Per Bolund, the Swedish politician who serves as the minister for financial markets and housing, has announced the launch of a review of the national digital currency, Bloomberg reports.
Former leader of the Swedish Moderate Party, Anna Kinberg Batra, will perform the role of special investigator.
Earlier today, Bolund took to Twitter to congratulate Batra, highlighting her extensive experience:
Long political experience and solid knowledge from the business world guarantees that she is just the right woman for the job!
Just days before officially announcing her new appointment, Batra left the board of directors of Collector Bank AB to avoid a conflict of interest.
Bolund believes that e-krona could have "large consequences" for the entire financial system of the Scandinavian country:
Depending on how a digital currency is designed and which technologies are used, it can have large consequences for the entire financial system.
The review is expected to be wrapped up by the end of 2022.
The most cashless country in the world
Sweden has already made great progress toward developing its own digital currency. In February, Sweden's central bank, Riksbank, started testing e-krona back in February.

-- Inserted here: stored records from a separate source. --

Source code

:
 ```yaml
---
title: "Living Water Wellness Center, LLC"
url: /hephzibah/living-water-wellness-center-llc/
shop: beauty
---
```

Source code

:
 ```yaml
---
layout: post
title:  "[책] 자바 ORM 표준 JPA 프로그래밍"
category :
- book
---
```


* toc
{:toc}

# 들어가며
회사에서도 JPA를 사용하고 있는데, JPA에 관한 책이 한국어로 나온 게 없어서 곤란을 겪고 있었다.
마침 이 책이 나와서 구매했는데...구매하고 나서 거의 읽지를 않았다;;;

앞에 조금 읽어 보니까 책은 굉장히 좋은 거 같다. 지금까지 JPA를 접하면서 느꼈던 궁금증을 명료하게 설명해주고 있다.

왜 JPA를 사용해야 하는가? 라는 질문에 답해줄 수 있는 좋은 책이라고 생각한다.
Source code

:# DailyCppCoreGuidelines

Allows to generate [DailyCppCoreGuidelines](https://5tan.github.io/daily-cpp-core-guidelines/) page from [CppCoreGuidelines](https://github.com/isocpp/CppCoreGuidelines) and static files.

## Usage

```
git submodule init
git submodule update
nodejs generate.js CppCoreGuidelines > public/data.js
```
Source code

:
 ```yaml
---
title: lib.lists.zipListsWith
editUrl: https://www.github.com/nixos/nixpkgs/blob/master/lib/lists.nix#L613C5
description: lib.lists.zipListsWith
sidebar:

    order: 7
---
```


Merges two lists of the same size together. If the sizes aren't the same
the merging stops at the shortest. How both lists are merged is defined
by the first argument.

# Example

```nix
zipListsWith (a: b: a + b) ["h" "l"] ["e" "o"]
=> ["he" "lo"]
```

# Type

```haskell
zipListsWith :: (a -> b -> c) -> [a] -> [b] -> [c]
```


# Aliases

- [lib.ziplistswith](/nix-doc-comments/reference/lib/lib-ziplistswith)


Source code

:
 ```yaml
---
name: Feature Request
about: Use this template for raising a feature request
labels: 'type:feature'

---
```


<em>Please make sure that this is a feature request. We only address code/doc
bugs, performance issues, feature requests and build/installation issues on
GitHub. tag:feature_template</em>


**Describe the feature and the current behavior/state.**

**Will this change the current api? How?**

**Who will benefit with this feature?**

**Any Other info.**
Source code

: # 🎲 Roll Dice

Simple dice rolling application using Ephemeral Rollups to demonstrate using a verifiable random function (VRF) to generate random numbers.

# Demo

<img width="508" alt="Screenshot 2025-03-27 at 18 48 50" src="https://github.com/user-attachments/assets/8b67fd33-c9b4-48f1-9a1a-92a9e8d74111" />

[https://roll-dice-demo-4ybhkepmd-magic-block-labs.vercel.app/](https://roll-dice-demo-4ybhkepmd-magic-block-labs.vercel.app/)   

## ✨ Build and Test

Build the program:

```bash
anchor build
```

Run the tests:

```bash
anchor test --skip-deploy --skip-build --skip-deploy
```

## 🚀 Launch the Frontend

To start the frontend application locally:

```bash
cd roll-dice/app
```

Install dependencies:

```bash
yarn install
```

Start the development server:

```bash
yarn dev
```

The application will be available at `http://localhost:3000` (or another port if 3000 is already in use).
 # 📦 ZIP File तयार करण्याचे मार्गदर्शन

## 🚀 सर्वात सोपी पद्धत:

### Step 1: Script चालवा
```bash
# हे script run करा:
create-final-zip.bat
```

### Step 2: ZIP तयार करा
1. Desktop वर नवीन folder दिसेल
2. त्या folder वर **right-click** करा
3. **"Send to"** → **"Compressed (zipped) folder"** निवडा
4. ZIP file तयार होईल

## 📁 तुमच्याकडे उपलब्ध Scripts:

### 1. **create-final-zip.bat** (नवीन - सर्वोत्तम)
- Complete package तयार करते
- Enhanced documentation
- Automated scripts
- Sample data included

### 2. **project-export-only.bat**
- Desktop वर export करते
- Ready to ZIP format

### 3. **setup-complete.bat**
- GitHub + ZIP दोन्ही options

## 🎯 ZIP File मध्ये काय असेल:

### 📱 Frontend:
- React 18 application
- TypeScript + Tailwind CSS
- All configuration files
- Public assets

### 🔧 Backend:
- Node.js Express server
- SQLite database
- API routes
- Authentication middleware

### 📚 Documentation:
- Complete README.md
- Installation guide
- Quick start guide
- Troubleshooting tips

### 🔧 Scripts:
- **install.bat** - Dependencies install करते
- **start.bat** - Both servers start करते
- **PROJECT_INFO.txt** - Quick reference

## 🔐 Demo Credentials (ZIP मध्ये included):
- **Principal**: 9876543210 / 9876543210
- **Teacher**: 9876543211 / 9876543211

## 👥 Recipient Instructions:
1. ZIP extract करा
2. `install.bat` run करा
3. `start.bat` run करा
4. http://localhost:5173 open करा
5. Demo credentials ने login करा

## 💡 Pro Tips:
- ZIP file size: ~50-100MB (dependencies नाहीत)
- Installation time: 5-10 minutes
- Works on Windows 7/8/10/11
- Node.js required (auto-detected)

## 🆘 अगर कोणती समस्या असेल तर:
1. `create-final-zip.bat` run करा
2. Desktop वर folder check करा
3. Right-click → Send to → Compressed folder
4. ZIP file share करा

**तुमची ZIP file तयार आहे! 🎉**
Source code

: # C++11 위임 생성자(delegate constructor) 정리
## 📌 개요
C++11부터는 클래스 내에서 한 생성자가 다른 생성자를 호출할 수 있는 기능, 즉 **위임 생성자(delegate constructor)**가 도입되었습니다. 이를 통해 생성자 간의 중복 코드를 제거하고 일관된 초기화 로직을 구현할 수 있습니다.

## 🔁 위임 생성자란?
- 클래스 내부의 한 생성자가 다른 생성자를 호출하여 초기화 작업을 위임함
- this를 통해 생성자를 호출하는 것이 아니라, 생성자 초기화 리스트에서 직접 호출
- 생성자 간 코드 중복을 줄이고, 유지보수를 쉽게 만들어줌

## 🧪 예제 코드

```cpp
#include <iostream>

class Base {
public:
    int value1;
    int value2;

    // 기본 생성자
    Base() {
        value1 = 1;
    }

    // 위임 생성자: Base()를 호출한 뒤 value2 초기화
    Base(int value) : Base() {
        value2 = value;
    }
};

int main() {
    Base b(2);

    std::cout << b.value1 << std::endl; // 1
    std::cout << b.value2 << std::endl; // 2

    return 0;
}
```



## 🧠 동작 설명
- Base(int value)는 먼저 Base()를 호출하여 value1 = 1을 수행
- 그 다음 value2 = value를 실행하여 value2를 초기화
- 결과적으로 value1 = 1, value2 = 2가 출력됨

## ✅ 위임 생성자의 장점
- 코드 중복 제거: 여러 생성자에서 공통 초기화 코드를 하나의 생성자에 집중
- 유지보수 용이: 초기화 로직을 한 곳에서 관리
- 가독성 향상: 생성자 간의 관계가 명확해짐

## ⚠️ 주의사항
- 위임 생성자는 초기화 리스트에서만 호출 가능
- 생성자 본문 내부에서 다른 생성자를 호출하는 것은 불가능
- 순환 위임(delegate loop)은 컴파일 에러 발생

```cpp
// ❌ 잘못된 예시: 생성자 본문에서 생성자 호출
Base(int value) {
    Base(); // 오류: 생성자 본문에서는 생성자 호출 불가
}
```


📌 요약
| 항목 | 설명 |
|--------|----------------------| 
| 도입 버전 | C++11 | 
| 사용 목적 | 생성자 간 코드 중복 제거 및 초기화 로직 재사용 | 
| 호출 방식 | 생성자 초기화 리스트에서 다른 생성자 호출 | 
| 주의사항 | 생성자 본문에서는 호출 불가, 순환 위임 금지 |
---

Outpacing China, it is on track to become the very first cashless society in the world by as early as 2023. Over the past decade, the share of those Swedes who use cash has dropped precipitously from 40 percent to just nine percent. What is more, only a minuscule one percent of the country's total GDP circulates in the form of cash.
In its 2019 report, Riksbank pointed out that reluctance to adapt to the trend would ultimately make state-issued money irrelevant:
If nothing is done, this development will very likely lead to the general public no longer having access to state-issued money, Riksbank money, which is the most secure form of money existing.